- What to do -
Show every line in the records below that contains the word "Training".

- Records from a data source -
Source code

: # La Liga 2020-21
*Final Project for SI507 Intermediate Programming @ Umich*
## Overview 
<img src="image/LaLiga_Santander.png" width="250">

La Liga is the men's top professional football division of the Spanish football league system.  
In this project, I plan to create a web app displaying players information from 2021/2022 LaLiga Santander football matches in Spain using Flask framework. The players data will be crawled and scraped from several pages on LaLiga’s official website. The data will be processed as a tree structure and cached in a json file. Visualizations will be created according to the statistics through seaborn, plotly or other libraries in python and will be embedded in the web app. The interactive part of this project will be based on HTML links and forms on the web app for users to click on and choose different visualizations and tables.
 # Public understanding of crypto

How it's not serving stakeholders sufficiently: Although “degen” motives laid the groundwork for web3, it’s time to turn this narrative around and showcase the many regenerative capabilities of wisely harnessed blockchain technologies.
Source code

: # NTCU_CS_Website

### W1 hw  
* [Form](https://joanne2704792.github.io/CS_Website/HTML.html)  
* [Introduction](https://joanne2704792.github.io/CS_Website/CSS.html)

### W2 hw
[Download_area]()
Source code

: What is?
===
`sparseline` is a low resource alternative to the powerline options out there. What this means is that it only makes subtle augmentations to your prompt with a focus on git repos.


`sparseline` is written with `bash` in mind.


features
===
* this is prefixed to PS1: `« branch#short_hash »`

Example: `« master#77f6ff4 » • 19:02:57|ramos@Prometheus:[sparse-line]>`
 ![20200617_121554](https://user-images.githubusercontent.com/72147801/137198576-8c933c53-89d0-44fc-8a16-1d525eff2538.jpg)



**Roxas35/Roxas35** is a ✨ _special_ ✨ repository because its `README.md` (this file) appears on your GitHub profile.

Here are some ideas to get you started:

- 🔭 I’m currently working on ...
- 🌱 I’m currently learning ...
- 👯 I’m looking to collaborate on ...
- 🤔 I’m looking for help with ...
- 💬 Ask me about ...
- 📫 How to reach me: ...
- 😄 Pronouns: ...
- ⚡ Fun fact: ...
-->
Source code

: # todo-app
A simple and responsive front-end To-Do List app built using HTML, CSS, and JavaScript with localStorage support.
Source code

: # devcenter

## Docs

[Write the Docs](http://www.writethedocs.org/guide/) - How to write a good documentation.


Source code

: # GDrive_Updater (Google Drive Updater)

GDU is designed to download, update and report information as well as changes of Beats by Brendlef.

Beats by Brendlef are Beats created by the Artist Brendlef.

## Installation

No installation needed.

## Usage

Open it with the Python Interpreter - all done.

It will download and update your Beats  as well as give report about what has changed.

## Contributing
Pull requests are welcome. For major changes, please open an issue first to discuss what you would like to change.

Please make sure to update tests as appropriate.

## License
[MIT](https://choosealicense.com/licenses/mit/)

* * *

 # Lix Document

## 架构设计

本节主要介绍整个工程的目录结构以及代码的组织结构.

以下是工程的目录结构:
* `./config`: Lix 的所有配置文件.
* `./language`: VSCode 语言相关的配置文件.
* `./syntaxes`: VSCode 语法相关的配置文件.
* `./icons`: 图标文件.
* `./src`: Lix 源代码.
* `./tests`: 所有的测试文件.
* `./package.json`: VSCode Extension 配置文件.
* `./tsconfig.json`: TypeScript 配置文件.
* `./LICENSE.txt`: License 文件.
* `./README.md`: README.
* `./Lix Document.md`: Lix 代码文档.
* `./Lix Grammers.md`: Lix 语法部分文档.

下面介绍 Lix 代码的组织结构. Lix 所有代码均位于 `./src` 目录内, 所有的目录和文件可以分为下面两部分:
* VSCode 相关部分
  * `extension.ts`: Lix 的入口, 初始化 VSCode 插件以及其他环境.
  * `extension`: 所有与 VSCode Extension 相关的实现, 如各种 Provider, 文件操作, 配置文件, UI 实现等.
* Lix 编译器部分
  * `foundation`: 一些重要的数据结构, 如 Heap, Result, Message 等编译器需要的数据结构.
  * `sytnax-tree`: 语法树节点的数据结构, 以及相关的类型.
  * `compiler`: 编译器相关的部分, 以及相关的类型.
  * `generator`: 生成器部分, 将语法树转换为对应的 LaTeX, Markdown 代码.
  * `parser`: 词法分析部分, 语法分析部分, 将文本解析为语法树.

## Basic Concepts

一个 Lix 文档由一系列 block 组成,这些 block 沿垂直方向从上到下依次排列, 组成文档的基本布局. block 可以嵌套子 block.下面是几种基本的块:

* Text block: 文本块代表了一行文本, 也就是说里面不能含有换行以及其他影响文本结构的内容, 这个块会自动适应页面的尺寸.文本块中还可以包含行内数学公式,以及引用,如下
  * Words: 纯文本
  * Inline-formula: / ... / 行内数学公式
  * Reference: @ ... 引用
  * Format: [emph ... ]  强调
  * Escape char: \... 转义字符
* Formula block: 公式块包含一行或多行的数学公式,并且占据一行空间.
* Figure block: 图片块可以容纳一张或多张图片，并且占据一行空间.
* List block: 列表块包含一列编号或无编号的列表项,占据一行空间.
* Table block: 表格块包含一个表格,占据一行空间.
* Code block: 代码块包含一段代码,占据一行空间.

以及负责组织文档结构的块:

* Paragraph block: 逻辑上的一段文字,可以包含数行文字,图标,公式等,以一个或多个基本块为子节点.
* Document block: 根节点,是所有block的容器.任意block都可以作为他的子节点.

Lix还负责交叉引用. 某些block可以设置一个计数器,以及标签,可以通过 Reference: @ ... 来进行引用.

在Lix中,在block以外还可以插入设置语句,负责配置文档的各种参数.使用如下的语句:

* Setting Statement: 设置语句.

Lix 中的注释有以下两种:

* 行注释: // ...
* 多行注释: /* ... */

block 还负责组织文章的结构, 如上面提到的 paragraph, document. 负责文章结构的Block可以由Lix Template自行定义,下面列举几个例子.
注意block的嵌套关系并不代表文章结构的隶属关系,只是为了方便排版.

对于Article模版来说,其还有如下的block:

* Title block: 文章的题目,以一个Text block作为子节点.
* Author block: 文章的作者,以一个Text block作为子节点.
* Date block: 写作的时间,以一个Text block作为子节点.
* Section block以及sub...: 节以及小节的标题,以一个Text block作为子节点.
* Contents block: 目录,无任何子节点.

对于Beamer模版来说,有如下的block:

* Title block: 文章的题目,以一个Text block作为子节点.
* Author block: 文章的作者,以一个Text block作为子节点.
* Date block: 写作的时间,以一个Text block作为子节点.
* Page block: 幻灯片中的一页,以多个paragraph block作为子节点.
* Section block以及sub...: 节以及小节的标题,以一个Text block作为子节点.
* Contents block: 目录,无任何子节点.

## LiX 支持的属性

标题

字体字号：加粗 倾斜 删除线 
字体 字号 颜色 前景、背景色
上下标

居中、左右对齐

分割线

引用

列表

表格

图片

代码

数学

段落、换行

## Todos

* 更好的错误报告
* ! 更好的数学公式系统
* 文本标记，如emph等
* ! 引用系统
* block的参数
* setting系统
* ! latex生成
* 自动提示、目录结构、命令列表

--

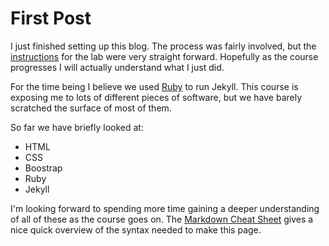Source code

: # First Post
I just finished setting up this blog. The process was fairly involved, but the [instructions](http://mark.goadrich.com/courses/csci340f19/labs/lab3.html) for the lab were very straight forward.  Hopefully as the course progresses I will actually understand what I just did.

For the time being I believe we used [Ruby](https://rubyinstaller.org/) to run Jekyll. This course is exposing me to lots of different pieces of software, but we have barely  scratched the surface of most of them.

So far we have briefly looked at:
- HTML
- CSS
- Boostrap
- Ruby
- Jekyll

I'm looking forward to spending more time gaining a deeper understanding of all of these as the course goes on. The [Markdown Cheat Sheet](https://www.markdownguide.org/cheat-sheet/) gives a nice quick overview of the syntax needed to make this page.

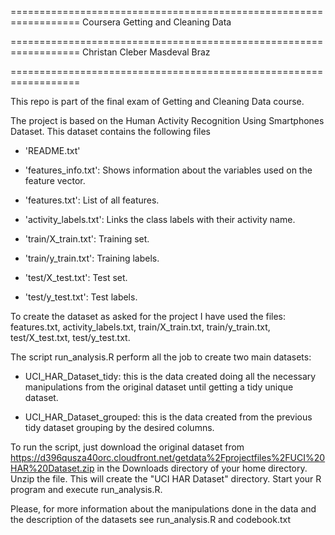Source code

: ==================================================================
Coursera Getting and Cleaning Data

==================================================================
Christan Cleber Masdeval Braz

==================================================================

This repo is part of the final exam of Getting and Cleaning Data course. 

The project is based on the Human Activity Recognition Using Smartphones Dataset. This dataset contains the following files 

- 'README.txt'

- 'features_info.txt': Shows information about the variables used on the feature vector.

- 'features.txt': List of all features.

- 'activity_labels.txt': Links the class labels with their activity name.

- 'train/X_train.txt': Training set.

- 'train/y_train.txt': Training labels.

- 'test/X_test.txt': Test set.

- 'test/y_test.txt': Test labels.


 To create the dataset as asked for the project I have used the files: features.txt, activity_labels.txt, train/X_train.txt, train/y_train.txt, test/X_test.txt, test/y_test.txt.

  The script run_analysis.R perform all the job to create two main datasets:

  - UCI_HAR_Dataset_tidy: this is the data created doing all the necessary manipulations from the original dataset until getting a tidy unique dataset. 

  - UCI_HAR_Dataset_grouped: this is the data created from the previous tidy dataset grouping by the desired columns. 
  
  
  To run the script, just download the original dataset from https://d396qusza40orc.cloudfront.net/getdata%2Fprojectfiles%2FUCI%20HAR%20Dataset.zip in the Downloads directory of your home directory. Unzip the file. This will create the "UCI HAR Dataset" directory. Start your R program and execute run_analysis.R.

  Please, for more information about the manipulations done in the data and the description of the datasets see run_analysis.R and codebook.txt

- Exercise output -
- 'train/X_train.txt': Training set.
- 'train/y_train.txt': Training labels.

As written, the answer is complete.